The Department of Energy will not again extend a contract with a joint venture of APTIM and North Wind Group to finish building a mercury treatment facility at the Oak Ridge Site in Tennessee, an agency spokesperson confirmed Monday.
The contract, which began in December 2018 and is now valued at $128-million, will not be extended beyond the Christmas day expiration date, a DOE spokesperson told Exchange Monitor by phone. When awarded, the four-year, $92-million deal called for a facility that would be ready to treat mercury-laden water in 2022. The pact was extended more than once.
Two industry executives told the Monitor earlier in the afternoon, DOE was displeased with the rate of progress and decided not to stick with the APTIM team.
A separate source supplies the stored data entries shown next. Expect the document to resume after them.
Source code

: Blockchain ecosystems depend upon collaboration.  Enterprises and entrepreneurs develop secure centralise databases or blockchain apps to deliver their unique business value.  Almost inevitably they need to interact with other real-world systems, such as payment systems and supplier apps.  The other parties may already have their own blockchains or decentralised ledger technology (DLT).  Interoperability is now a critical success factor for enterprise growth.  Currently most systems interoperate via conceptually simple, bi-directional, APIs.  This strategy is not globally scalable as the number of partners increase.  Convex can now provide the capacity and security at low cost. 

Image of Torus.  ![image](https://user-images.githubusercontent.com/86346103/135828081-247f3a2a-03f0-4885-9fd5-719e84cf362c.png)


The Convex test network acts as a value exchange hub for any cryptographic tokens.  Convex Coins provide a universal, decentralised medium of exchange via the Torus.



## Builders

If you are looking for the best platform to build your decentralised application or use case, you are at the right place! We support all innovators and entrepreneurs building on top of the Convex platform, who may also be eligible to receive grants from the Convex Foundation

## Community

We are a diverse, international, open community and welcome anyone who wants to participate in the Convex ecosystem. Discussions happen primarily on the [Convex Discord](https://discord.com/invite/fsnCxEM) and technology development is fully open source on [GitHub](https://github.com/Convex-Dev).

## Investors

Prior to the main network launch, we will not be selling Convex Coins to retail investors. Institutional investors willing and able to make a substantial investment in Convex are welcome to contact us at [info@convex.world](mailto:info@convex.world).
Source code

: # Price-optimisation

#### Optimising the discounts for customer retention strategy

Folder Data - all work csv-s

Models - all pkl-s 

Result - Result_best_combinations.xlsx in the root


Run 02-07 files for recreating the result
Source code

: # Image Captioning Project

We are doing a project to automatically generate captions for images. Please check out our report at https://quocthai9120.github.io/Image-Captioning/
With the joint venture’s contract ending, responsibility for completing the Outfall 200 Mercury Treatment Facility will transfer to the site prime, Amentum-led United Cleanup Oak Ridge (UCOR). The UCOR team also includes Jacobs and Honeywell.
A third industry executive said DOE’s split with the APTIM-North Wind team has been in the works for some time, and the project’s transition to UCOR is well underway.
There has been “a lot of finger-pointing” between the APTIM-led team and the federal agency over the blame for slower-than-anticipated progress on the mercury treatment plant, two of the industry sources said.
As envisioned by DOE, the project is supposed to be the centerpiece of the Office of Environmental Management’s mercury cleanup efforts at Oak Ridge and the Y-12 National Security Complex. It would prevent mercury releases into a nearby creek and include a headworks facility linked by a mile-long pipe to a treatment plant.
But the APTIM-North Wind team ran into geologic problems early on during foundation construction, the Government Accountability Office said in a May 2022 report on big DOE infrastructure projects. “[T]he contractor found that the bedrock was closer to the surface than estimated, which required a redesign of certain elements of the project,” according to the report. “Construction at the headworks facility also produced more contaminated water than was initially estimated and a temporary water treatment system had to be added to the project scope.”
In spring of 2022, DOE said the project was about 40% complete.
APTIM and North Wind representatives did not immediately reply to emails for comment.